*** Opening of Material supplied ***
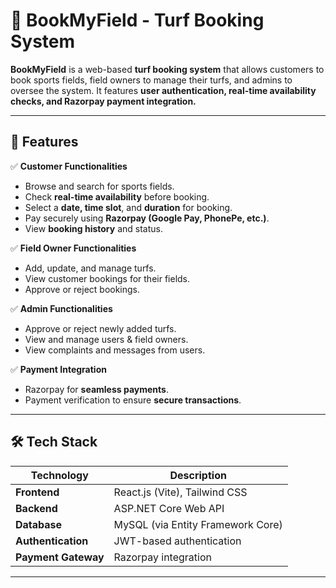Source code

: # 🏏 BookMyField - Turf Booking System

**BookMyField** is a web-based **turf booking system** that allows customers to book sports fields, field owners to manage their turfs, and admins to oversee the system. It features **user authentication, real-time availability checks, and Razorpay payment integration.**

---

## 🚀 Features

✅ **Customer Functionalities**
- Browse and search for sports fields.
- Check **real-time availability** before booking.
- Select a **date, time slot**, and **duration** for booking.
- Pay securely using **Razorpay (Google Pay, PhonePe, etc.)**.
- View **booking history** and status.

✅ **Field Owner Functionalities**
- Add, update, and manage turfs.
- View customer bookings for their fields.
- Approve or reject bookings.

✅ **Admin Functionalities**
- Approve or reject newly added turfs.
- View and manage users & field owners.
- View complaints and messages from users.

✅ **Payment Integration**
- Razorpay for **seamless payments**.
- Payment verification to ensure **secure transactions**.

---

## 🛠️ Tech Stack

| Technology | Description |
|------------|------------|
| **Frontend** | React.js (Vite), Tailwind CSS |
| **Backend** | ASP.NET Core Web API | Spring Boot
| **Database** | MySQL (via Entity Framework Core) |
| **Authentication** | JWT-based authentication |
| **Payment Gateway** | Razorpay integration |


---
*** Close of Material supplied ***
*** Opening of Material supplied ***
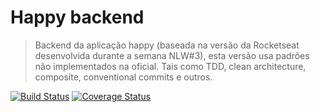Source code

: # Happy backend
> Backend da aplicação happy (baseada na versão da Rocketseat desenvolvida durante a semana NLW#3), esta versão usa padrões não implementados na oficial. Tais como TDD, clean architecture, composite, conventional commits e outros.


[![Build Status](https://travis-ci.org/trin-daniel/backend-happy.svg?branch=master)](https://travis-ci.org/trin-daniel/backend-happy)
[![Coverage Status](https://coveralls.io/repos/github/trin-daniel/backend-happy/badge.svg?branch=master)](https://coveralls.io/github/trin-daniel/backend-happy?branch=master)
*** Close of Material supplied ***
Output should match, line for line, the stretch of the material above from the line holding "- View complaints and messages from users." through the line holding "Framework Core) |".

Exercise response -
- View complaints and messages from users.

✅ **Payment Integration**
- Razorpay for **seamless payments**.
- Payment verification to ensure **secure transactions**.

---

## 🛠️ Tech Stack

| Technology | Description |
|------------|------------|
| **Frontend** | React.js (Vite), Tailwind CSS |
| **Backend** | ASP.NET Core Web API | Spring Boot
| **Database** | MySQL (via Entity Framework Core) |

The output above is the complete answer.